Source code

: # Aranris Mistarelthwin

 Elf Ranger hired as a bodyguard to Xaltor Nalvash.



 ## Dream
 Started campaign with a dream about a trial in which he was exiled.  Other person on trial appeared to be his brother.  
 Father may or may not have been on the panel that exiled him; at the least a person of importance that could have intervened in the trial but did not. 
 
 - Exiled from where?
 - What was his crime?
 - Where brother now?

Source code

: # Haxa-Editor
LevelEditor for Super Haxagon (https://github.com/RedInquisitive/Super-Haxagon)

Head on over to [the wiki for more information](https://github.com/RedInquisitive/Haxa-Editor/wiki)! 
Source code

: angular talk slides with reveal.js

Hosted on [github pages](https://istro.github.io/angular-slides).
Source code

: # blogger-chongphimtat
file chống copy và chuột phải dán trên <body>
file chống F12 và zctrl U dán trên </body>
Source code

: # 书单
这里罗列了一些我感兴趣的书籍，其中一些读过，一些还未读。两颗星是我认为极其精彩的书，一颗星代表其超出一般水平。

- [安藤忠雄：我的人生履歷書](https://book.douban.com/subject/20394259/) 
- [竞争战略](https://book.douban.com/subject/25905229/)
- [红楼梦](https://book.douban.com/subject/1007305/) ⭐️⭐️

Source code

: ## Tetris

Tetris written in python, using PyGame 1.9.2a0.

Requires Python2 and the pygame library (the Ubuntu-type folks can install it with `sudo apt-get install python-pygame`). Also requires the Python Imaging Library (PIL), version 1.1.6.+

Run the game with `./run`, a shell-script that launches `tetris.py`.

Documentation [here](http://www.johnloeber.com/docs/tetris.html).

▶ **TASK STATEMENT**
Could you restate word for word the lines above, from the one that contains "Elf Ranger hired" through the one that contains "- Where brother now?", and no others?

▶ **RESULT FOR THIS EXERCISE**
 Elf Ranger hired as a bodyguard to Xaltor Nalvash.



 ## Dream
 Started campaign with a dream about a trial in which he was exiled.  Other person on trial appeared to be his brother.  
 Father may or may not have been on the panel that exiled him; at the least a person of importance that could have intervened in the trial but did not. 
 
 - Exiled from where?
 - What was his crime?
 - Where brother now?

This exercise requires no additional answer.